- [Provided information]:
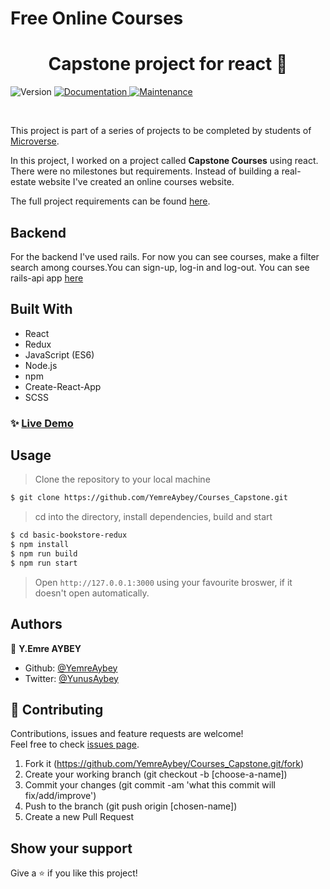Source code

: # Free Online Courses

<h1 align="center">Capstone project for react 👋</h1>
<p>
  <img alt="Version" src="https://img.shields.io/badge/version-1.0.0-blue.svg?cacheSeconds=2592000" />
  <a href="https://github.com/YemreAybey/Courses_Capstone#readme" target="_blank">
    <img alt="Documentation" src="https://img.shields.io/badge/documentation-yes-brightgreen.svg" />
  </a>
  <a href="https://github.com/YemreAybey/Courses_Capstone/commit-activity" target="_blank">
    <img alt="Maintenance" src="https://img.shields.io/badge/Maintained%3F-yes-green.svg" />
  </a>
</p>

<br>

This project is part of a series of projects to be completed by students of [Microverse](https://www.microverse.org/ 'The Global School for Remote Software Developers!').

In this project, I worked on a project called **Capstone Courses** using react. There were no milestones but requirements. Instead of building a real-estate website I've created an online courses website.

The full project requirements can be found [here](https://www.notion.so/Final-Capstone-Project-Listings-App-f3610268057941e481d35b269da30f0c).

## Backend

For the backend I've used rails. For now you can see courses, make a filter search among courses.You can sign-up, log-in and log-out. You can see rails-api app [here](https://github.com/YemreAybey/online-courses-api)

## Built With

- React
- Redux
- JavaScript (ES6)
- Node.js
- npm
- Create-React-App
- SCSS

### ✨ [Live Demo]()

## Usage

> Clone the repository to your local machine

```sh
$ git clone https://github.com/YemreAybey/Courses_Capstone.git
```

> cd into the directory, install dependencies, build and start

```sh
$ cd basic-bookstore-redux
$ npm install
$ npm run build
$ npm run start
```

> Open `http://127.0.0.1:3000` using your favourite broswer, if it doesn't open automatically.

## Authors

👤 **Y.Emre AYBEY**

- Github: [@YemreAybey](https://github.com/YemreAybey)
- Twitter: [@YunusAybey](https://twitter.com/YunusAybey)

## 🤝 Contributing

Contributions, issues and feature requests are welcome!<br />Feel free to check [issues page](https://github.com/YemreAybey/Courses_Capstone/issues).

1. Fork it (https://github.com/YemreAybey/Courses_Capstone.git/fork)
2. Create your working branch (git checkout -b [choose-a-name])
3. Commit your changes (git commit -am 'what this commit will fix/add/improve')
4. Push to the branch (git push origin [chosen-name])
5. Create a new Pull Request

## Show your support

Give a ⭐️ if you like this project!
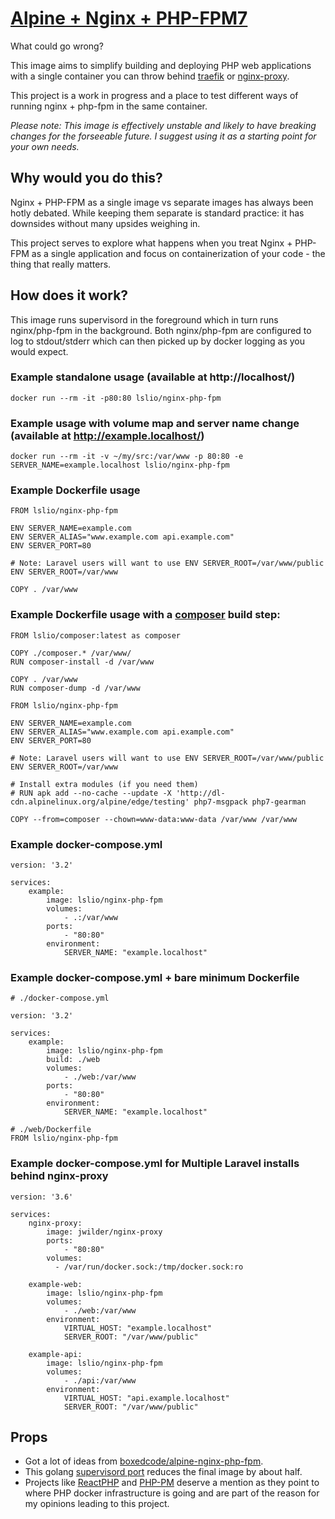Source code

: # [Alpine + Nginx + PHP-FPM7](https://github.com/lsl/docker-nginx-php-fpm)

What could go wrong?

This image aims to simplify building and deploying PHP web applications with a single container you can throw behind [traefik](https://traefik.io/) or [nginx-proxy](https://github.com/jwilder/nginx-proxy).

This project is a work in progress and a place to test different ways of running nginx + php-fpm in the same container.

*Please note: This image is effectively unstable and likely to have breaking changes for the forseeable future. I suggest using it as a starting point for your own needs.*

## Why would you do this?

Nginx + PHP-FPM as a single image vs separate images has always been hotly debated. While keeping them separate is standard practice: it has downsides without many upsides weighing in.

This project serves to explore what happens when you treat Nginx + PHP-FPM as a single application and focus on containerization of your code - the thing that really matters.

## How does it work?

This image runs supervisord in the foreground which in turn runs nginx/php-fpm in the background. Both nginx/php-fpm are configured to log to stdout/stderr which can then picked up by docker logging as you would expect.

### Example standalone usage (available at http://localhost/)

`docker run --rm -it -p80:80 lslio/nginx-php-fpm`

### Example usage with volume map and server name change (available at http://example.localhost/)

`docker run --rm -it -v ~/my/src:/var/www -p 80:80 -e SERVER_NAME=example.localhost lslio/nginx-php-fpm`

### Example Dockerfile usage

```
FROM lslio/nginx-php-fpm

ENV SERVER_NAME=example.com
ENV SERVER_ALIAS="www.example.com api.example.com"
ENV SERVER_PORT=80

# Note: Laravel users will want to use ENV SERVER_ROOT=/var/www/public
ENV SERVER_ROOT=/var/www

COPY . /var/www
```

### Example Dockerfile usage with a [composer](https://github.com/lsl/docker-composer) build step:

```
FROM lslio/composer:latest as composer

COPY ./composer.* /var/www/
RUN composer-install -d /var/www

COPY . /var/www
RUN composer-dump -d /var/www

FROM lslio/nginx-php-fpm

ENV SERVER_NAME=example.com
ENV SERVER_ALIAS="www.example.com api.example.com"
ENV SERVER_PORT=80

# Note: Laravel users will want to use ENV SERVER_ROOT=/var/www/public
ENV SERVER_ROOT=/var/www

# Install extra modules (if you need them)
# RUN apk add --no-cache --update -X 'http://dl-cdn.alpinelinux.org/alpine/edge/testing' php7-msgpack php7-gearman

COPY --from=composer --chown=www-data:www-data /var/www /var/www
```

### Example docker-compose.yml
```
version: '3.2'

services:
    example:
        image: lslio/nginx-php-fpm
        volumes:
            - .:/var/www
        ports:
            - "80:80"
        environment:
            SERVER_NAME: "example.localhost"
```

### Example docker-compose.yml + bare minimum Dockerfile
```
# ./docker-compose.yml

version: '3.2'

services:
    example:
        image: lslio/nginx-php-fpm
        build: ./web
        volumes:
            - ./web:/var/www
        ports:
            - "80:80"
        environment:
            SERVER_NAME: "example.localhost"

# ./web/Dockerfile
FROM lslio/nginx-php-fpm

```

### Example docker-compose.yml for Multiple Laravel installs behind nginx-proxy
```
version: '3.6'

services:
    nginx-proxy:
        image: jwilder/nginx-proxy
        ports:
            - "80:80"
        volumes:
          - /var/run/docker.sock:/tmp/docker.sock:ro

    example-web:
        image: lslio/nginx-php-fpm
        volumes:
            - ./web:/var/www
        environment:
            VIRTUAL_HOST: "example.localhost"
            SERVER_ROOT: "/var/www/public"

    example-api:
        image: lslio/nginx-php-fpm
        volumes:
            - ./api:/var/www
        environment:
            VIRTUAL_HOST: "api.example.localhost"
            SERVER_ROOT: "/var/www/public"
```

## Props
- Got a lot of ideas from [boxedcode/alpine-nginx-php-fpm](https://gitlab.com/boxedcode/alpine-nginx-php-fpm).
- This golang [supervisord port](https://github.com/ochinchina/supervisord) reduces the final image by about half.
- Projects like [ReactPHP](https://github.com/reactphp/http) and [PHP-PM](https://github.com/php-pm/php-pm) deserve a mention as they point to where PHP docker infrastructure is going and are part of the reason for my opinions leading to this project.
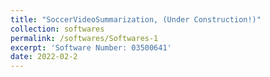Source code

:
 ```yaml
---
title: "SoccerVideoSummarization, (Under Construction!)"
collection: softwares
permalink: /softwares/Softwares-1
excerpt: 'Software Number: 03500641'
date: 2022-02-2
---
```

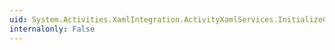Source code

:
 ```yaml
---
uid: System.Activities.XamlIntegration.ActivityXamlServices.InitializeComponent(System.Type,System.Object)
internalonly: False
---
```

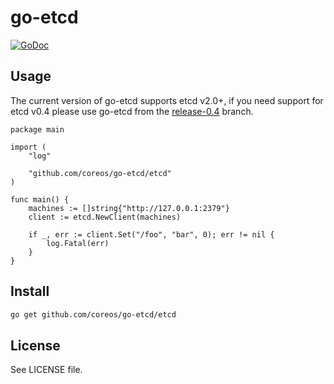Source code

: # go-etcd

[![GoDoc](https://godoc.org/github.com/coreos/go-etcd/etcd?status.png)](https://godoc.org/github.com/coreos/go-etcd/etcd)

## Usage

The current version of go-etcd supports etcd v2.0+, if you need support for etcd v0.4 please use go-etcd from the [release-0.4](https://github.com/coreos/go-etcd/tree/release-0.4) branch.

```
package main

import (
    "log"

    "github.com/coreos/go-etcd/etcd"
)

func main() {
    machines := []string{"http://127.0.0.1:2379"}
    client := etcd.NewClient(machines)

    if _, err := client.Set("/foo", "bar", 0); err != nil {
        log.Fatal(err)
    }
}
```

## Install

```bash
go get github.com/coreos/go-etcd/etcd
```

## License

See LICENSE file.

- [Task objective]: Which lines in the listing hold the word "machines"? Copy them out.

- [Response to this task]:
    machines := []string{"http://127.0.0.1:2379"}
    client := etcd.NewClient(machines)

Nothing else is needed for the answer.